Dana Giacchetto Pleads Guilty in Fraud Case

Courts: Financial advisor to stars makes deal with prosecutors, admitting he took up to $10 million. He faces a prison term and a fine.


Dana Giacchetto, the boyish investment advisor to the stars entrusted with the money of such hot young actors as Leonardo DiCaprio, Cameron Diaz and Ben Affleck, pleaded guilty Wednesday to one count of investment fraud for misappropriating as much as $10 million from his clients' accounts.

Under his plea agreement with federal authorities, Giacchetto's prison sentence will range from 46 to 57 months.

That means his actual sentence will probably come to more than three years in prison because federal laws require felons to serve at least 85% of their sentences. Giacchetto's lawyer, Ronald P. Fischetti, said that Giacchetto will receive credit for the time he has spent in jail since his arrest April 12.

Headquartered in a trendy New York SoHo loft, Giacchetto, 37, once counted as close friends Hollywood heavyweights ranging from DiCaprio to manager Michael Ovitz. He forged close ties to Hollywood, especially with young stars who also included Courteney Cox Arquette, and he invested money for agents and clients of the powerful Creative Artists Agency in Beverly Hills. He enjoyed close relationships with artists such as George Condo and Ross Bleckner.

Ironically, his selling point was a reputation as a conservative investor.

But in signing his plea agreement, Giacchetto acknowledged that he looted $5 million to $10 million from the accounts, although Fischetti predicted that number will be revised downward once the losses are tallied.

Fischetti added that Giacchetto's entertainment industry friends have all abandoned him, even ones who made money investing through Giacchetto.

"I guess that's Hollywood," he said.

Separately, sources confirmed that two institutions that handled client money for Giacchetto--Boston-based U.S. Trust and Chase Manhattan Bank's Brown & Co. brokerage--have been quietly settling claims from Giacchetto investors to head off lawsuits in the wake of criticism that they were overly lax in handling the funds.

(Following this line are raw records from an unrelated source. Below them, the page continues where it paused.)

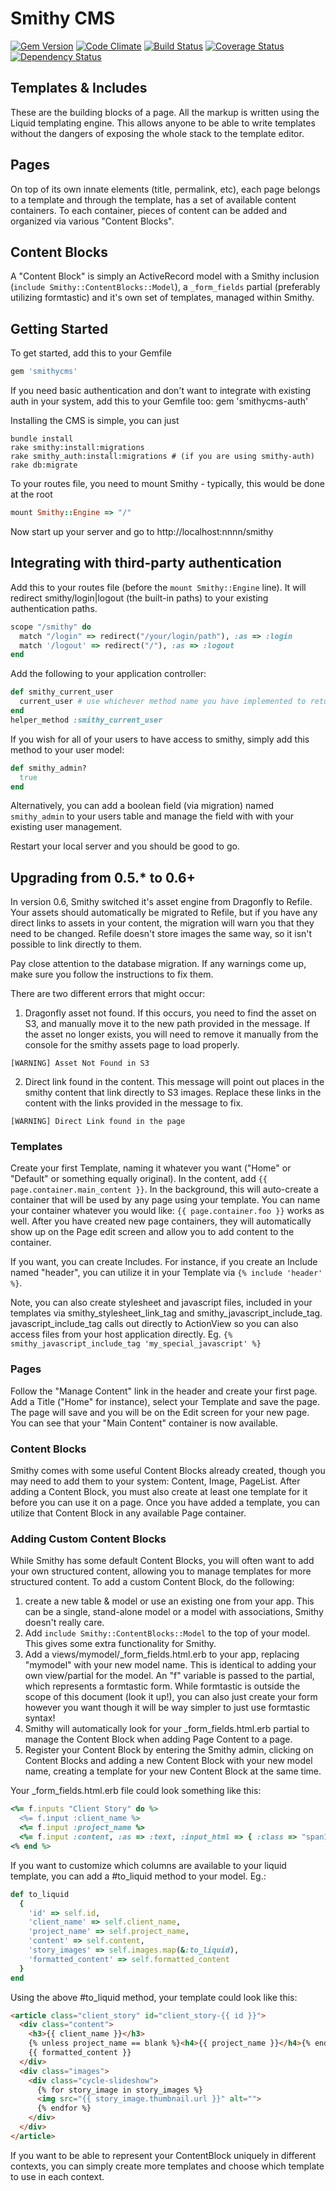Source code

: # Smithy CMS

[![Gem Version](https://badge.fury.io/rb/smithycms.png)](http://badge.fury.io/rb/smithycms)
[![Code Climate](https://codeclimate.com/github/sterrym/smithycms.png)](https://codeclimate.com/github/sterrym/smithycms)
[![Build Status](https://travis-ci.org/sterrym/smithycms.png?branch=master)](https://travis-ci.org/sterrym/smithycms)
[![Coverage Status](https://coveralls.io/repos/sterrym/smithycms/badge.png)](https://coveralls.io/r/sterrym/smithycms)
[![Dependency Status](https://gemnasium.com/sterrym/smithycms.png)](https://gemnasium.com/sterrym/smithycms)

## Templates & Includes
These are the building blocks of a page. All the markup is written using the Liquid templating engine. This allows anyone to be able to write templates without the dangers of exposing the whole stack to the template editor.

## Pages
On top of its own innate elements (title, permalink, etc), each page belongs to a template and through the template, has a set of available content containers. To each container, pieces of content can be added and organized via various "Content Blocks".

## Content Blocks
A "Content Block" is simply an ActiveRecord model with a Smithy inclusion (<code>include Smithy::ContentBlocks::Model</code>), a <code>_form_fields</code> partial (preferably utilizing formtastic) and it's own set of templates, managed within Smithy.

## Getting Started
To get started, add this to your Gemfile

```ruby
gem 'smithycms'
```

If you need basic authentication and don't want to integrate with existing auth in your system, add this to your Gemfile too:
gem 'smithycms-auth'

Installing the CMS is simple, you can just

```shell
bundle install
rake smithy:install:migrations
rake smithy_auth:install:migrations # (if you are using smithy-auth)
rake db:migrate
```

To your routes file, you need to mount Smithy - typically, this would be done at the root

```ruby
mount Smithy::Engine => "/"
```

Now start up your server and go to http://localhost:nnnn/smithy

## Integrating with third-party authentication

Add this to your routes file (before the `mount Smithy::Engine` line). It will redirect smithy/login|logout (the built-in paths) to your existing authentication paths.

```ruby
scope "/smithy" do
  match "/login" => redirect("/your/login/path"), :as => :login
  match '/logout' => redirect("/"), :as => :logout
end
```

Add the following to your application controller:

```ruby
def smithy_current_user
  current_user # use whichever method name you have implemented to return the current_user
end
helper_method :smithy_current_user
```

If you wish for all of your users to have access to smithy, simply add this method to your user model:

```ruby
def smithy_admin?
  true
end
```

Alternatively, you can add a boolean field (via migration) named `smithy_admin` to your users table and manage the field with with your existing user management.

Restart your local server and you should be good to go.

## Upgrading from 0.5.* to 0.6+

In version 0.6, Smithy switched it's asset engine from Dragonfly to Refile. Your assets should automatically be migrated to Refile, but if you have any direct links to assets in your content, the migration will warn you that they need to be changed. Refile doesn't store images the same way, so it isn't possible to link directly to them.

Pay close attention to the database migration. If any warnings come up, make sure you follow the instructions to fix them.

There are two different errors that might occur:

1. Dragonfly asset not found. If this occurs, you need to find the asset on S3, and manually move it to the new path provided in the message. If the asset no longer exists, you will need to remove it manually from the console for the smithy assets page to load properly.

`[WARNING] Asset Not Found in S3`

2. Direct link found in the content. This message will point out places in the smithy content that link directly to S3 images. Replace these links in the content with the links provided in the message to fix.

`[WARNING] Direct Link found in the page`

### Templates

Create your first Template, naming it whatever you want ("Home" or "Default" or something equally original). In the content, add `{{ page.container.main_content }}`. In the background, this will auto-create a container that will be used by any page using your template. You can name your container whatever you would like: `{{ page.container.foo }}` works as well. After you have created new page containers, they will automatically show up on the Page edit screen and allow you to add content to the container.

If you want, you can create Includes. For instance, if you create an Include named "header", you can utilize it in your Template via `{% include 'header' %}`.

Note, you can also create stylesheet and javascript files, included in your templates via smithy_stylesheet_link_tag and smithy_javascript_include_tag. javascript_include_tag calls out directly to ActionView so you can also access files from your host application directly. Eg. `{% smithy_javascript_include_tag 'my_special_javascript' %}`

### Pages

Follow the "Manage Content" link in the header and create your first page. Add a Title ("Home" for instance), select your Template and save the page. The page will save and you will be on the Edit screen for your new page. You can see that your "Main Content" container is now available.

### Content Blocks

Smithy comes with some useful Content Blocks already created, though you may need to add them to your system: Content, Image, PageList. After adding a Content Block, you must also create at least one template for it before you can use it on a page. Once you have added a template, you can utilize that Content Block in any available Page container.

### Adding Custom Content Blocks

While Smithy has some default Content Blocks, you will often want to add your own structured content, allowing you to manage templates for more structured content. To add a custom Content Block, do the following:

1. create a new table & model or use an existing one from your app. This can be a single, stand-alone model or a model with associations, Smithy doesn't really care.
2. Add `include Smithy::ContentBlocks::Model` to the top of your model. This gives some extra functionality for Smithy.
2. Add a views/mymodel/_form_fields.html.erb to your app, replacing "mymodel" with your new model name. This is identical to adding your own view/partial for the model. An "f" variable is passed to the partial, which represents a formtastic form. While formtastic is outside the scope of this document (look it up!), you can also just create your form however you want though it will be way simpler to just use formtastic syntax!
3. Smithy will automatically look for your _form_fields.html.erb partial to manage the Content Block when adding Page Content to a page.
4. Register your Content Block by entering the Smithy admin, clicking on Content Blocks and adding a new Content Block with your new model name, creating a template for your new Content Block at the same time.

Your _form_fields.html.erb file could look something like this:

```ruby
<%= f.inputs "Client Story" do %>
  <%= f.input :client_name %>
  <%= f.input :project_name %>
  <%= f.input :content, :as => :text, :input_html => { :class => "span12" } %>
<% end %>
```

If you want to customize which columns are available to your liquid template, you can add a #to_liquid method to your model. Eg.:

```ruby
def to_liquid
  {
    'id' => self.id,
    'client_name' => self.client_name,
    'project_name' => self.project_name,
    'content' => self.content,
    'story_images' => self.images.map(&:to_liquid),
    'formatted_content' => self.formatted_content
  }
end
```
Using the above #to_liquid method, your template could look like this:

```html
<article class="client_story" id="client_story-{{ id }}">
  <div class="content">
    <h3>{{ client_name }}</h3>
    {% unless project_name == blank %}<h4>{{ project_name }}</h4>{% endunless %}
    {{ formatted_content }}
  </div>
  <div class="images">
    <div class="cycle-slideshow">
      {% for story_image in story_images %}
      <img src="{{ story_image.thumbnail.url }}" alt="">
      {% endfor %}
    </div>
  </div>
</article>
```

If you want to be able to represent your ContentBlock uniquely in different contexts, you can simply create more templates and choose which template to use in each context.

Lawyers for both institutions declined to comment. But David Comarow, who represents two Giacchetto clients, artists Robert Ginder and Cara Wood Ginder, confirmed that the Ginders reached a confidential settlement with both companies that he described as "fair and equitable."

In a tearful speech in U.S. District Court in Manhattan, Giacchetto said he started his operation to empower artists financially, but that it grew too large and out of control. He also noted that he was active in charitable causes.

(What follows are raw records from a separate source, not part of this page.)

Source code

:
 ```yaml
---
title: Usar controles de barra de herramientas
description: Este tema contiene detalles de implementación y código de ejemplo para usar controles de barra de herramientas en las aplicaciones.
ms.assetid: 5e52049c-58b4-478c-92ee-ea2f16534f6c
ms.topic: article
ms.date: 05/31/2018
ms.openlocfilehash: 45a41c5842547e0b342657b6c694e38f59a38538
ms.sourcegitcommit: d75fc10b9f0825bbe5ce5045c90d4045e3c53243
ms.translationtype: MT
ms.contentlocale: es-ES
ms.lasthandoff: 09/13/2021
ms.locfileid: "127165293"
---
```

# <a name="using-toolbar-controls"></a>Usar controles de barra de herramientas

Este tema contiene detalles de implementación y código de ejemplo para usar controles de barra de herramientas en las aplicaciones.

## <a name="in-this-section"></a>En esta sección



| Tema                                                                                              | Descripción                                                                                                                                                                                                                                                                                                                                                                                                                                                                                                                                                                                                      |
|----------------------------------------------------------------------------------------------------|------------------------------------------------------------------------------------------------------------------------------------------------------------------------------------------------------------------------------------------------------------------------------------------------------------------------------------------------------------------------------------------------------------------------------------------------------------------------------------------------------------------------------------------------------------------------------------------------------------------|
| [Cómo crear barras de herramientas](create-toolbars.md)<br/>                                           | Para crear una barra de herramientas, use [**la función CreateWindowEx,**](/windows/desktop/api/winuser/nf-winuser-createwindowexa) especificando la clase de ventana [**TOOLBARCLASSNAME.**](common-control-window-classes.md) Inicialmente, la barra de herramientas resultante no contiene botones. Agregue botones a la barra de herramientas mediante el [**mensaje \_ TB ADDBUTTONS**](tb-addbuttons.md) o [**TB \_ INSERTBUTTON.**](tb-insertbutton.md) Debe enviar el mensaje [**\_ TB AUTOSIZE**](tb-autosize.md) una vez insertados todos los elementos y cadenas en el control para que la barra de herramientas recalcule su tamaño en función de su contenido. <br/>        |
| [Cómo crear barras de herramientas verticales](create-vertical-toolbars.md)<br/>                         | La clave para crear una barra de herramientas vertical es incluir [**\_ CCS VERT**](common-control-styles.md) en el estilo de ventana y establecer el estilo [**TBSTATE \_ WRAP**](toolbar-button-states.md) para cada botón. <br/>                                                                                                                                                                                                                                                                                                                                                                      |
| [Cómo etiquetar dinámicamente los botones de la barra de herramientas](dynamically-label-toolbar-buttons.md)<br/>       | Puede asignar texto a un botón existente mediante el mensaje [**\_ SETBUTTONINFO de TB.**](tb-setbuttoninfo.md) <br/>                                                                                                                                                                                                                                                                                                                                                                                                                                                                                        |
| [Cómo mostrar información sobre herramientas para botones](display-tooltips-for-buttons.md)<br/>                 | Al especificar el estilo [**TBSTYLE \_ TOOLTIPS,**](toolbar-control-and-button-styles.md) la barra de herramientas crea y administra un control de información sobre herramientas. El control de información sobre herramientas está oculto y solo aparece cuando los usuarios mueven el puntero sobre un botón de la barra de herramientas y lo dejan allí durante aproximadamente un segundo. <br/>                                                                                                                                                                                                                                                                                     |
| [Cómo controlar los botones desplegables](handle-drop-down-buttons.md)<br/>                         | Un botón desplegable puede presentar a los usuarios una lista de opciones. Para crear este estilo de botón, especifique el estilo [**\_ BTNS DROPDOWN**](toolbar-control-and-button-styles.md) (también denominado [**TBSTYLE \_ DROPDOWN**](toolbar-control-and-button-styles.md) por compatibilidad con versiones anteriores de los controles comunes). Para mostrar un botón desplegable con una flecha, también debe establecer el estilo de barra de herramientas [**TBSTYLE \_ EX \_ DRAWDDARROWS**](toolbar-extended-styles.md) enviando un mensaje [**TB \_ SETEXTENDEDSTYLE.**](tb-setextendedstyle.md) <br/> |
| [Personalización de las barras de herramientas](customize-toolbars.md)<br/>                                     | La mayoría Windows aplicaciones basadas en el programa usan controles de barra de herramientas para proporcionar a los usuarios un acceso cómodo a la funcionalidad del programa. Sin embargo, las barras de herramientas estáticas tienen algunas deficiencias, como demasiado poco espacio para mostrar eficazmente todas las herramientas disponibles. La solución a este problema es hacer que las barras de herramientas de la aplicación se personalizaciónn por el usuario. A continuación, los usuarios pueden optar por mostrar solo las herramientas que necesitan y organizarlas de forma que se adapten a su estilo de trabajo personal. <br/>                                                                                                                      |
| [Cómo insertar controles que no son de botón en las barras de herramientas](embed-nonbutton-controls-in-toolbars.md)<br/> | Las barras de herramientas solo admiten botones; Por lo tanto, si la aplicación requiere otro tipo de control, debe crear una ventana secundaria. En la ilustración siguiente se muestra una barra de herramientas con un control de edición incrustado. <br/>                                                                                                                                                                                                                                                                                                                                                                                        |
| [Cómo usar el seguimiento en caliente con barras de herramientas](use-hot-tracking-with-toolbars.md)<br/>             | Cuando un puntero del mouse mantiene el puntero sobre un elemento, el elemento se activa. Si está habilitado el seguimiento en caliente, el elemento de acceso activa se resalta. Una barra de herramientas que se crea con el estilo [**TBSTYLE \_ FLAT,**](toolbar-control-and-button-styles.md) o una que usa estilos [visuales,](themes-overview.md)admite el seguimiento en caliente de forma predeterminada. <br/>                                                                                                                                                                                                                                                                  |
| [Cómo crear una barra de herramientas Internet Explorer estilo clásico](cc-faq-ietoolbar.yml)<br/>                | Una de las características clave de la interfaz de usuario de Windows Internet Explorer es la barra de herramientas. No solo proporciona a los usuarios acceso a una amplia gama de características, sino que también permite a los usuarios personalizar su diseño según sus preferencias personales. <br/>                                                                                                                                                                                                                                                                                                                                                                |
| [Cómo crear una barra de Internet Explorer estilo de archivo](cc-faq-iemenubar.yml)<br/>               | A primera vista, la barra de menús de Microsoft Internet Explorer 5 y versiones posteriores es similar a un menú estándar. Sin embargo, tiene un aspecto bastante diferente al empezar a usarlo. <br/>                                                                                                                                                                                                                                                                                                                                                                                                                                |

But he also acknowledged that he improperly used client money to pay bills for his company, the Cassandra Group, to replenish funds from clients whose accounts he had previously tapped into and to pay his own bills and expenses.

Authorities had alleged that Giacchetto engaged in an elaborate check-kiting scheme in which he would improperly tap into client accounts, ordering checks from Brown & Co. made out to his clients but delivered to him. He was then able to cash them at Citizens Bank, which has since been bought by U.S. Trust, even though they were made out to others, including such well-known celebrities as Matt Damon, Ben Stiller and the rock group Phish.

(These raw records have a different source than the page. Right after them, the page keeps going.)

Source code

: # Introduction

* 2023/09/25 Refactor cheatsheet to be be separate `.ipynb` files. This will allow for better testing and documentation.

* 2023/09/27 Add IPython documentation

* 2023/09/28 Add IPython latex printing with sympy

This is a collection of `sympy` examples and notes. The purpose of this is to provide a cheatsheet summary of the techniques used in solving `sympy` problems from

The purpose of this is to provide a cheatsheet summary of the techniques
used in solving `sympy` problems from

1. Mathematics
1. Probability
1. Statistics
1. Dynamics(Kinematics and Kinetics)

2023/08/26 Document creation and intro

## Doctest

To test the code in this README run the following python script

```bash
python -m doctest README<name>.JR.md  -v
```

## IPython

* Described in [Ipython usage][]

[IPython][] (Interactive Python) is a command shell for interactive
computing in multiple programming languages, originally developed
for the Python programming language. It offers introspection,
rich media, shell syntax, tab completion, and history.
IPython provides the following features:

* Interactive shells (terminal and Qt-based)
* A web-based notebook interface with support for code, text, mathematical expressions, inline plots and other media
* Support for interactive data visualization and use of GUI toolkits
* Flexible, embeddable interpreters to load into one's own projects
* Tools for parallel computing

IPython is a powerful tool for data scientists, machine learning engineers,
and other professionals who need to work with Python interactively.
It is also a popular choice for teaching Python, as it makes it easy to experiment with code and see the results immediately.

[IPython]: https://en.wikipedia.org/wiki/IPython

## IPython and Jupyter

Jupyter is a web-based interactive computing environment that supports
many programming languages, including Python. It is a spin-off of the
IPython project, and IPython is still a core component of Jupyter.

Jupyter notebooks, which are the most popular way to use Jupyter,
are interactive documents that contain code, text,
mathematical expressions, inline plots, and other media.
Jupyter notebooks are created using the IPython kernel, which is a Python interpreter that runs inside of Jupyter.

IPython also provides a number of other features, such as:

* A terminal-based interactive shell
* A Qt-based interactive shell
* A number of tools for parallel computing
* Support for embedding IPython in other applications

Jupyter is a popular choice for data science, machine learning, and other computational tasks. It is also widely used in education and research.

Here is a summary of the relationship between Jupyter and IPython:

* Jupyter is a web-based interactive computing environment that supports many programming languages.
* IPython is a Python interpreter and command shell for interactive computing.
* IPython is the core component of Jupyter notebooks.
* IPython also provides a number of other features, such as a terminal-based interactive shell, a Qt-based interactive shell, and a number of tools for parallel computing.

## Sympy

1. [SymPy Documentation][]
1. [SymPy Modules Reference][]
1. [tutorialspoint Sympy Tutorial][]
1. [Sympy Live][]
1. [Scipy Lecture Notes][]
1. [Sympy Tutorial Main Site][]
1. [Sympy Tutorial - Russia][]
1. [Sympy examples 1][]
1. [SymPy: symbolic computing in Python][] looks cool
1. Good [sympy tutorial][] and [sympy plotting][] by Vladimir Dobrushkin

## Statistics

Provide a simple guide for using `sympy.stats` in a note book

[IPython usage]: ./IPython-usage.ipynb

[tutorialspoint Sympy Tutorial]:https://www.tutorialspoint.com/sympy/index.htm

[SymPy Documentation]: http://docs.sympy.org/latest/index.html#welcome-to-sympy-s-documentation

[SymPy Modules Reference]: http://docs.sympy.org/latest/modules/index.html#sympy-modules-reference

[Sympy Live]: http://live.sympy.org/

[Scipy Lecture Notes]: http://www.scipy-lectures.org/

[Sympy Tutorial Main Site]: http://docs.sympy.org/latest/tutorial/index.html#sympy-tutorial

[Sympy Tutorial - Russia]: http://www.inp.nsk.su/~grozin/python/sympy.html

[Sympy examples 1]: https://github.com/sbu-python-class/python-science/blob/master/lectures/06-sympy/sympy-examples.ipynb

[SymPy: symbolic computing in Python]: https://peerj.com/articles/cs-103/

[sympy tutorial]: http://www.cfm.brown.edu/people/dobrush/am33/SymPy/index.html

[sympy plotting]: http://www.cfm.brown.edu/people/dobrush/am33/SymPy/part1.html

Authorities allege that Giacchetto spent money on a wide variety of expenses including loft space, payroll, public relations fees and credit card bills. In previous court filings, authorities accused Giacchetto of squandering client money on such things as $120,000 in hotel bills, including $80,000 for 10 suites at the Chateau Marmont in West Hollywood. Giacchetto also allegedly spent $100,000 on airline tickets, $55,000 in restaurant tabs and $8,000 in helicopter flights, court papers allege.

Giacchetto is scheduled to be sentenced Nov. 3. He also faces a fine of $10,000 to $100,000.

Giacchetto had been facing five criminal counts as well as a civil lawsuit filed by the Securities and Exchange Commission. Sources said the SEC charges will likely be settled as well, now that the criminal plea has been entered.